== TASK GOAL ==
This exercise calls for the data below to be retyped exactly, minus any images.

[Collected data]
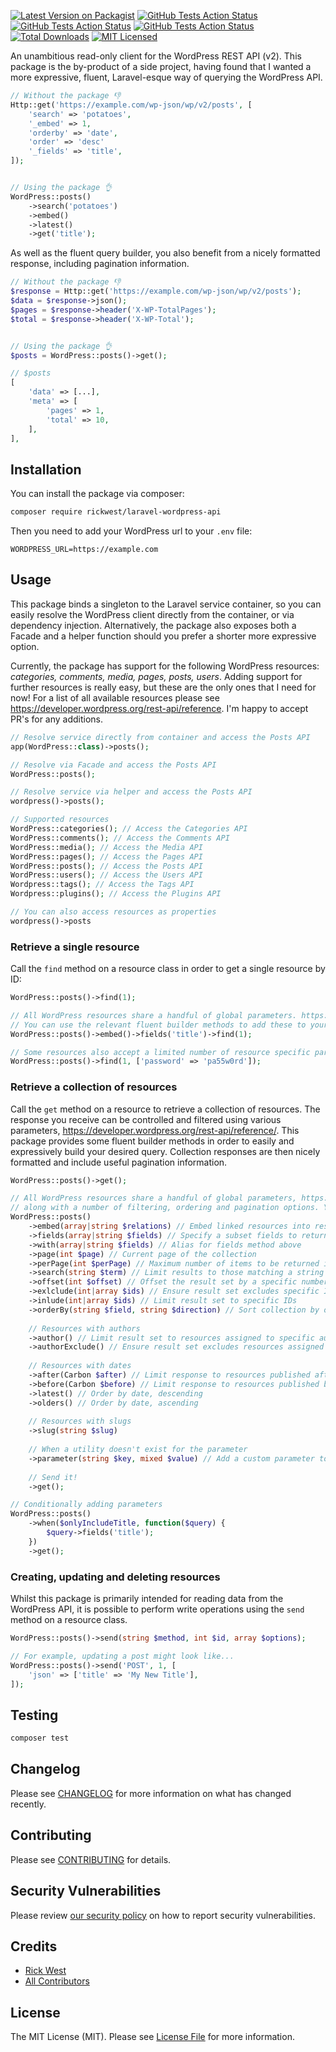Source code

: 
<img src="./art/social-image.png"  alt=""/>

[![Latest Version on Packagist](https://img.shields.io/packagist/v/rickwest/laravel-wordpress-api.svg?style=flat-square)](https://packagist.org/packages/rickwest/laravel-wordpress-api)
[![GitHub Tests Action Status](https://img.shields.io/github/actions/workflow/status/rickwest/laravel-wordpress-api/run-tests.yml?branch=main&label=tests)](https://github.com/rickwest/laravel-wordpress-api/actions/workflows/run-tests.yml)
[![GitHub Tests Action Status](https://img.shields.io/github/actions/workflow/status/rickwest/laravel-wordpress-api/php-cs-fixer.yml?branch=main&label=code%20style)](https://github.com/rickwest/laravel-wordpress-api/actions/workflows/php-cs-fixer.yml)
[![GitHub Tests Action Status](https://img.shields.io/github/actions/workflow/status/rickwest/laravel-wordpress-api/phpstan.yml?branch=main&label=static%20analysis)](https://github.com/rickwest/laravel-wordpress-api/actions/workflows/php-cs-fixer.yml)
[![Total Downloads](https://img.shields.io/packagist/dt/rickwest/laravel-wordpress-api.svg?style=flat-square)](https://packagist.org/packages/rickwest/laravel-wordpress-api)
[![MIT Licensed](https://img.shields.io/badge/license-MIT-brightgreen.svg?style=flat-square)](LICENSE.md)

An unambitious read-only client for the WordPress REST API (v2). This package is the by-product of a side project, having found that I wanted a more expressive, fluent, Laravel-esque way of querying the WordPress API.

```php
// Without the package 👎
Http::get('https://example.com/wp-json/wp/v2/posts', [
    'search' => 'potatoes',
    '_embed' => 1,
    'orderby' => 'date',
    'order' => 'desc'
    '_fields' => 'title',
]);


// Using the package 👌
WordPress::posts()
    ->search('potatoes')
    ->embed()
    ->latest()
    ->get('title');
```

As well as the fluent query builder, you also benefit from a nicely formatted response, including pagination information.

```php
// Without the package 👎
$response = Http::get('https://example.com/wp-json/wp/v2/posts');
$data = $response->json();
$pages = $response->header('X-WP-TotalPages');
$total = $response->header('X-WP-Total');


// Using the package 👌
$posts = WordPress::posts()->get();

// $posts
[
    'data' => [...],
    'meta' => [
        'pages' => 1,
        'total' => 10,
    ],
],

```

## Installation

You can install the package via composer:

```bash
composer require rickwest/laravel-wordpress-api
```

Then you need to add your WordPress url to your `.env` file:

```dotenv
WORDPRESS_URL=https://example.com
```

## Usage

This package binds a singleton to the Laravel service container, so you can easily resolve the WordPress client directly from the container, or via dependency injection. 
Alternatively, the package also exposes both a Facade and a helper function should you prefer a shorter more expressive option.

Currently, the package has support for the following WordPress resources: *categories, comments, media, pages, posts, users*. 
Adding support for further resources is really easy, but these are the only ones that I need for now! For a list of all available resources please see https://developer.wordpress.org/rest-api/reference. I'm happy to accept PR's for any additions.

```php
// Resolve service directly from container and access the Posts API
app(WordPress::class)->posts();

// Resolve via Facade and access the Posts API
WordPress::posts(); 

// Resolve service via helper and access the Posts API
wordpress()->posts();

// Supported resources
WordPress::categories(); // Access the Categories API
WordPress::comments(); // Access the Comments API
WordPress::media(); // Access the Media API
WordPress::pages(); // Access the Pages API
WordPress::posts(); // Access the Posts API
WordPress::users(); // Access the Users API
Wordpress::tags(); // Access the Tags API
Wordpress::plugins(); // Access the Plugins API

// You can also access resources as properties
wordpress()->posts
```

 ### Retrieve a single resource

Call the `find` method on a resource class in order to get a single resource by ID:

```php
WordPress::posts()->find(1);

// All WordPress resources share a handful of global parameters. https://developer.wordpress.org/rest-api/using-the-rest-api/global-parameters/ 
// You can use the relevant fluent builder methods to add these to your query
WordPress::posts()->embed()->fields('title')->find(1);

// Some resources also accept a limited number of resource specific parameters. These can be passed as a second argument to the find method
WordPress::posts()->find(1, ['password' => 'pa55w0rd']);
```

### Retrieve a collection of resources

Call the `get` method on a resource to retrieve a collection of resources. The response you receive can be controlled and filtered using various parameters, https://developer.wordpress.org/rest-api/reference/.
This package provides some fluent builder methods in order to easily and expressively build your desired query. Collection responses are then nicely formatted and include useful pagination information. 

```php
WordPress::posts()->get();

// All WordPress resources share a handful of global parameters, https://developer.wordpress.org/rest-api/using-the-rest-api/global-parameters/,
// along with a number of filtering, ordering and pagination options. You can use the relevant fluent builder methods to build your query.
WordPress::posts()
    ->embed(array|string $relations) // Embed linked resources into response. Reduces need for extra HTTP requests for related resources
    ->fields(array|string $fields) // Specify a subset fields to return in a response
    ->with(array|string $fields) // Alias for fields method above
    ->page(int $page) // Current page of the collection
    ->perPage(int $perPage) // Maximum number of items to be returned in result set
    ->search(string $term) // Limit results to those matching a string
    ->offset(int $offset) // Offset the result set by a specific number of items
    ->exlclude(int|array $ids) // Ensure result set excludes specific IDs
    ->inlude(int|array $ids) // Limit result set to specific IDs
    ->orderBy(string $field, string $direction) // Sort collection by object attribute, either ascending or descending
    
    // Resources with authors  
    ->author() // Limit result set to resources assigned to specific authors
    ->authorExclude() // Ensure result set excludes resources assigned to specific authors
    
    // Resources with dates
    ->after(Carbon $after) // Limit response to resources published after a given ISO8601 compliant date
    ->before(Carbon $before) // Limit response to resources published before a given ISO8601 compliant date
    ->latest() // Order by date, descending
    ->olders() // Order by date, ascending
    
    // Resources with slugs
    ->slug(string $slug)
    
    // When a utility doesn't exist for the parameter
    ->parameter(string $key, mixed $value) // Add a custom parameter to the query
    
    // Send it!        
    ->get();

// Conditionally adding parameters
WordPress::posts()
    ->when($onlyIncludeTitle, function($query) {
        $query->fields('title');
    })
    ->get();
```

### Creating, updating and deleting resources

Whilst this package is primarily intended for reading data from the WordPress API, it is possible to perform write operations using the `send` method on a resource class.

```php
WordPress::posts()->send(string $method, int $id, array $options);

// For example, updating a post might look like...
WordPress::posts()->send('POST', 1, [
    'json' => ['title' => 'My New Title'],
]);

```

## Testing

```bash
composer test
```

## Changelog

Please see [CHANGELOG](CHANGELOG.md) for more information on what has changed recently.

## Contributing

Please see [CONTRIBUTING](CONTRIBUTING.md) for details.

## Security Vulnerabilities

Please review [our security policy](../../security/policy) on how to report security vulnerabilities.

## Credits

- [Rick West](https://github.com/rickwest)
- [All Contributors](../../contributors)

## License

The MIT License (MIT). Please see [License File](LICENSE.md) for more information.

== RESPONSE TO THE EXERCISE ==
Source code

: 
<img src="./art/social-image.png"  alt=""/>

[![Latest Version on Packagist](https://img.shields.io/packagist/v/rickwest/laravel-wordpress-api.svg?style=flat-square)](https://packagist.org/packages/rickwest/laravel-wordpress-api)
[![GitHub Tests Action Status](https://img.shields.io/github/actions/workflow/status/rickwest/laravel-wordpress-api/run-tests.yml?branch=main&label=tests)](https://github.com/rickwest/laravel-wordpress-api/actions/workflows/run-tests.yml)
[![GitHub Tests Action Status](https://img.shields.io/github/actions/workflow/status/rickwest/laravel-wordpress-api/php-cs-fixer.yml?branch=main&label=code%20style)](https://github.com/rickwest/laravel-wordpress-api/actions/workflows/php-cs-fixer.yml)
[![GitHub Tests Action Status](https://img.shields.io/github/actions/workflow/status/rickwest/laravel-wordpress-api/phpstan.yml?branch=main&label=static%20analysis)](https://github.com/rickwest/laravel-wordpress-api/actions/workflows/php-cs-fixer.yml)
[![Total Downloads](https://img.shields.io/packagist/dt/rickwest/laravel-wordpress-api.svg?style=flat-square)](https://packagist.org/packages/rickwest/laravel-wordpress-api)
[![MIT Licensed](https://img.shields.io/badge/license-MIT-brightgreen.svg?style=flat-square)](LICENSE.md)

An unambitious read-only client for the WordPress REST API (v2). This package is the by-product of a side project, having found that I wanted a more expressive, fluent, Laravel-esque way of querying the WordPress API.

```php
// Without the package 👎
Http::get('https://example.com/wp-json/wp/v2/posts', [
    'search' => 'potatoes',
    '_embed' => 1,
    'orderby' => 'date',
    'order' => 'desc'
    '_fields' => 'title',
]);


// Using the package 👌
WordPress::posts()
    ->search('potatoes')
    ->embed()
    ->latest()
    ->get('title');
```

As well as the fluent query builder, you also benefit from a nicely formatted response, including pagination information.

```php
// Without the package 👎
$response = Http::get('https://example.com/wp-json/wp/v2/posts');
$data = $response->json();
$pages = $response->header('X-WP-TotalPages');
$total = $response->header('X-WP-Total');


// Using the package 👌
$posts = WordPress::posts()->get();

// $posts
[
    'data' => [...],
    'meta' => [
        'pages' => 1,
        'total' => 10,
    ],
],

```

## Installation

You can install the package via composer:

```bash
composer require rickwest/laravel-wordpress-api
```

Then you need to add your WordPress url to your `.env` file:

```dotenv
WORDPRESS_URL=https://example.com
```

## Usage

This package binds a singleton to the Laravel service container, so you can easily resolve the WordPress client directly from the container, or via dependency injection. 
Alternatively, the package also exposes both a Facade and a helper function should you prefer a shorter more expressive option.

Currently, the package has support for the following WordPress resources: *categories, comments, media, pages, posts, users*. 
Adding support for further resources is really easy, but these are the only ones that I need for now! For a list of all available resources please see https://developer.wordpress.org/rest-api/reference. I'm happy to accept PR's for any additions.

```php
// Resolve service directly from container and access the Posts API
app(WordPress::class)->posts();

// Resolve via Facade and access the Posts API
WordPress::posts(); 

// Resolve service via helper and access the Posts API
wordpress()->posts();

// Supported resources
WordPress::categories(); // Access the Categories API
WordPress::comments(); // Access the Comments API
WordPress::media(); // Access the Media API
WordPress::pages(); // Access the Pages API
WordPress::posts(); // Access the Posts API
WordPress::users(); // Access the Users API
Wordpress::tags(); // Access the Tags API
Wordpress::plugins(); // Access the Plugins API

// You can also access resources as properties
wordpress()->posts
```

 ### Retrieve a single resource

Call the `find` method on a resource class in order to get a single resource by ID:

```php
WordPress::posts()->find(1);

// All WordPress resources share a handful of global parameters. https://developer.wordpress.org/rest-api/using-the-rest-api/global-parameters/ 
// You can use the relevant fluent builder methods to add these to your query
WordPress::posts()->embed()->fields('title')->find(1);

// Some resources also accept a limited number of resource specific parameters. These can be passed as a second argument to the find method
WordPress::posts()->find(1, ['password' => 'pa55w0rd']);
```

### Retrieve a collection of resources

Call the `get` method on a resource to retrieve a collection of resources. The response you receive can be controlled and filtered using various parameters, https://developer.wordpress.org/rest-api/reference/.
This package provides some fluent builder methods in order to easily and expressively build your desired query. Collection responses are then nicely formatted and include useful pagination information. 

```php
WordPress::posts()->get();

// All WordPress resources share a handful of global parameters, https://developer.wordpress.org/rest-api/using-the-rest-api/global-parameters/,
// along with a number of filtering, ordering and pagination options. You can use the relevant fluent builder methods to build your query.
WordPress::posts()
    ->embed(array|string $relations) // Embed linked resources into response. Reduces need for extra HTTP requests for related resources
    ->fields(array|string $fields) // Specify a subset fields to return in a response
    ->with(array|string $fields) // Alias for fields method above
    ->page(int $page) // Current page of the collection
    ->perPage(int $perPage) // Maximum number of items to be returned in result set
    ->search(string $term) // Limit results to those matching a string
    ->offset(int $offset) // Offset the result set by a specific number of items
    ->exlclude(int|array $ids) // Ensure result set excludes specific IDs
    ->inlude(int|array $ids) // Limit result set to specific IDs
    ->orderBy(string $field, string $direction) // Sort collection by object attribute, either ascending or descending
    
    // Resources with authors  
    ->author() // Limit result set to resources assigned to specific authors
    ->authorExclude() // Ensure result set excludes resources assigned to specific authors
    
    // Resources with dates
    ->after(Carbon $after) // Limit response to resources published after a given ISO8601 compliant date
    ->before(Carbon $before) // Limit response to resources published before a given ISO8601 compliant date
    ->latest() // Order by date, descending
    ->olders() // Order by date, ascending
    
    // Resources with slugs
    ->slug(string $slug)
    
    // When a utility doesn't exist for the parameter
    ->parameter(string $key, mixed $value) // Add a custom parameter to the query
    
    // Send it!        
    ->get();

// Conditionally adding parameters
WordPress::posts()
    ->when($onlyIncludeTitle, function($query) {
        $query->fields('title');
    })
    ->get();
```

### Creating, updating and deleting resources

Whilst this package is primarily intended for reading data from the WordPress API, it is possible to perform write operations using the `send` method on a resource class.

```php
WordPress::posts()->send(string $method, int $id, array $options);

// For example, updating a post might look like...
WordPress::posts()->send('POST', 1, [
    'json' => ['title' => 'My New Title'],
]);

```

## Testing

```bash
composer test
```

## Changelog

Please see [CHANGELOG](CHANGELOG.md) for more information on what has changed recently.

## Contributing

Please see [CONTRIBUTING](CONTRIBUTING.md) for details.

## Security Vulnerabilities

Please review [our security policy](../../security/policy) on how to report security vulnerabilities.

## Credits

- [Rick West](https://github.com/rickwest)
- [All Contributors](../../contributors)

## License

The MIT License (MIT). Please see [License File](LICENSE.md) for more information.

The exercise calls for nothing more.